Weight Loss Support - Thoughts on Eat more to weigh less and metabolic damage?




sparklegirl07
04-16-2013, 11:55 PM
So, I've stalled for about 6-7 weeks now and I've been trying to figure out if I should up my cals or if this is a water/bloating issue due to some stomach/TOM issues I've been having.

So, as I was reading, I came across the group Eat more to weigh less on mfp. I've been pondering over doing a "metabolic reset" which is essentially eating your maintenance calories for 4-8 weeks to bring your metabolism level back up.

I was wondering what your thoughts/experiences were on this, especially since the consensus on this forum seems to be that starvation mode is mostly a myth. Is it worth doing a metabolic reset?


JohnP
04-17-2013, 12:42 AM
Most of the time a diet break is more for psychological reasons rather than physiological reasons.

That said - if you've been dieting without a break since 172 lbs it couldn't hurt to take a break and practice maintaining for a while.

Here is a good article on a full diet break. (http://www.bodyrecomposition.com/fat-loss/the-full-diet-break.html)

I think it's important for you to recognize the difference between fat loss and water loss. Sounds like you do understand it but if you don't understand it fully you should educate yourself so you don't draw poor conclusions like many people do. Example - I was stalled for 3 weeks and then I went to the circus and touched a monkey and the next morning I dropped three pounds. Therefore everyone who is stalled should go touch a circus monkey.

racrane
04-17-2013, 08:59 AM
I take a maintenance break as often as I feel like I need it. Like the article said, you have control. I would rather do that than lose control and binge.


betsy2013
04-17-2013, 09:07 AM
I've never thought about taking a maintenance break, but actually that sounds like a very positive thing to do. While there are many success stories on 3FC about people who have lost and successfully maintained, there are as many if not more of people who have lost and unsuccessfully maintained; i.e., they gained it all back.

Mentally, it would seem as though being able to take a maintenance break would help with "training" us to be successful in maintenance. Instead of going into that bad mental zone of thinking that we can eat more, not track our calorie intake, etc., we would hopefully develop/maintain the same eating habits only with more calories being allotted.

Sounds like it would give us a good break and reinforce our newly developed eating habits -- win-win.

sacha
04-17-2013, 09:26 AM
It takes some pretty extreme stuff to create metabolic damage, I would wager the vast majority of people tend to confuse fluctuations/actual plateaus/natural plateaus with "metabolic damage".

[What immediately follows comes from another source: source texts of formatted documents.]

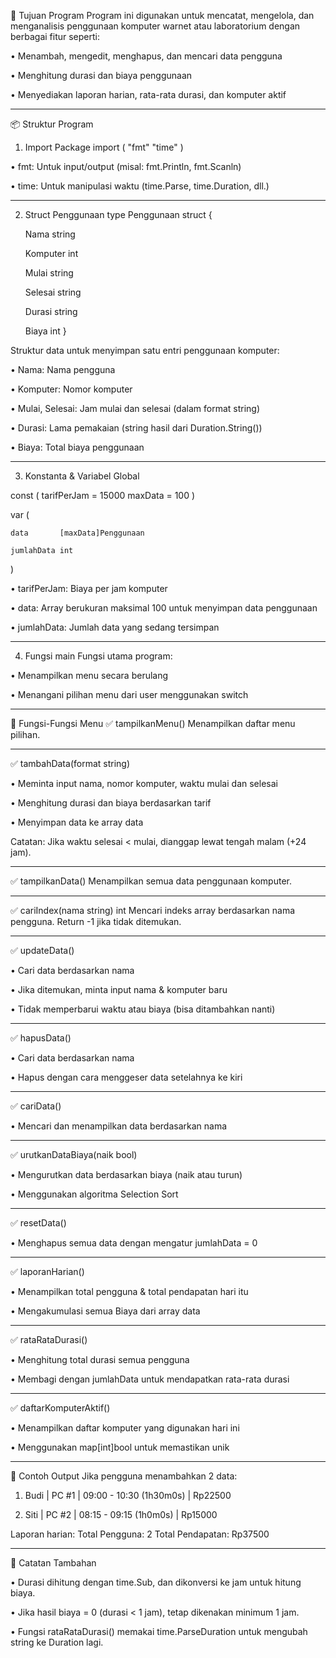 🧠 Tujuan Program
Program ini digunakan untuk mencatat, mengelola, dan menganalisis penggunaan komputer warnet atau laboratorium dengan berbagai fitur seperti:

•	Menambah, mengedit, menghapus, dan mencari data pengguna

•	Menghitung durasi dan biaya penggunaan

•	Menyediakan laporan harian, rata-rata durasi, dan komputer aktif
________________________________________
📦 Struktur Program
1. Import Package
import (
    "fmt"
    "time"
)

•	fmt: Untuk input/output (misal: fmt.Println, fmt.Scanln)

•	time: Untuk manipulasi waktu (time.Parse, time.Duration, dll.)
________________________________________
2. Struct Penggunaan
type Penggunaan struct {

   Nama     string

   Komputer int

   Mulai    string

   Selesai  string

   Durasi   string

   Biaya    int
}

Struktur data untuk menyimpan satu entri penggunaan komputer:

•	Nama: Nama pengguna

•	Komputer: Nomor komputer

•	Mulai, Selesai: Jam mulai dan selesai (dalam format string)

•	Durasi: Lama pemakaian (string hasil dari Duration.String())

•	Biaya: Total biaya penggunaan
________________________________________
3. Konstanta & Variabel Global

const (
    tarifPerJam = 15000
    maxData     = 100
)

var (
    
    data       [maxData]Penggunaan
    
    jumlahData int

)

•	tarifPerJam: Biaya per jam komputer

•	data: Array berukuran maksimal 100 untuk menyimpan data penggunaan

•	jumlahData: Jumlah data yang sedang tersimpan
________________________________________
4. Fungsi main
Fungsi utama program:

•	Menampilkan menu secara berulang

•	Menangani pilihan menu dari user menggunakan switch
________________________________________
🧭 Fungsi-Fungsi Menu
✅ tampilkanMenu()
Menampilkan daftar menu pilihan.
________________________________________
✅ tambahData(format string)

•	Meminta input nama, nomor komputer, waktu mulai dan selesai

•	Menghitung durasi dan biaya berdasarkan tarif

•	Menyimpan data ke array data

Catatan: Jika waktu selesai < mulai, dianggap lewat tengah malam (+24 jam).
________________________________________
✅ tampilkanData()
Menampilkan semua data penggunaan komputer.
________________________________________
✅ cariIndex(nama string) int
Mencari indeks array berdasarkan nama pengguna. Return -1 jika tidak ditemukan.
________________________________________
✅ updateData()

•	Cari data berdasarkan nama

•	Jika ditemukan, minta input nama & komputer baru

•	Tidak memperbarui waktu atau biaya (bisa ditambahkan nanti)
________________________________________
✅ hapusData()

•	Cari data berdasarkan nama

•	Hapus dengan cara menggeser data setelahnya ke kiri
________________________________________
✅ cariData()

•	Mencari dan menampilkan data berdasarkan nama
________________________________________
✅ urutkanDataBiaya(naik bool)

•	Mengurutkan data berdasarkan biaya (naik atau turun)

•	Menggunakan algoritma Selection Sort
________________________________________
✅ resetData()

•	Menghapus semua data dengan mengatur jumlahData = 0
________________________________________
✅ laporanHarian()

•	Menampilkan total pengguna & total pendapatan hari itu

•	Mengakumulasi semua Biaya dari array data
________________________________________
✅ rataRataDurasi()

•	Menghitung total durasi semua pengguna

•	Membagi dengan jumlahData untuk mendapatkan rata-rata durasi
________________________________________
✅ daftarKomputerAktif()

•	Menampilkan daftar komputer yang digunakan hari ini

•	Menggunakan map[int]bool untuk memastikan unik
________________________________________
📝 Contoh Output
Jika pengguna menambahkan 2 data:

1. Budi | PC #1 | 09:00 - 10:30 (1h30m0s) | Rp22500

2. Siti | PC #2 | 08:15 - 09:15 (1h0m0s) | Rp15000

Laporan harian:
Total Pengguna: 2
Total Pendapatan: Rp37500
________________________________________
🧠 Catatan Tambahan

•	Durasi dihitung dengan time.Sub, dan dikonversi ke jam untuk hitung biaya.

•	Jika hasil biaya = 0 (durasi < 1 jam), tetap dikenakan minimum 1 jam.

•	Fungsi rataRataDurasi() memakai time.ParseDuration untuk mengubah string ke Duration lagi.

I've taken a week long break within my 4 months for psychological reasons, not physical. It's worth a shot.

Amarantha2
04-17-2013, 09:29 AM
I personally do think the starvation mode is a myth & weight loss stalls at various points because when we lose weight we simply need less calories but it is only human to continue to try to eat the same amount, plus maybe we are getting less careful about tracking, etc., (not saying that the OP is, just responding generally).

That said, nothing wrong with experimenting with a break or whatever might freshen up the program.

Silverfire
04-17-2013, 09:43 AM
Great article JohnP.

annieway
04-17-2013, 01:52 PM
Agree, excellent article, John.

I've been taking intermittent breaks around my business travel. Approximately once a month I have a one week business trip, often to interesting places. I'm something of a foodie and depriving myself of new food experiences in India, for example, would be demoralizing for me. Also extended flights (15 hours to India) with limited food choices, even in business class, and all the stress around travel in general is not conducive to staying strictly on plan. Typically I'm traveling with others and having to go to dinner with various people, and making a big fuss about what I can and can't eat is embarrassing.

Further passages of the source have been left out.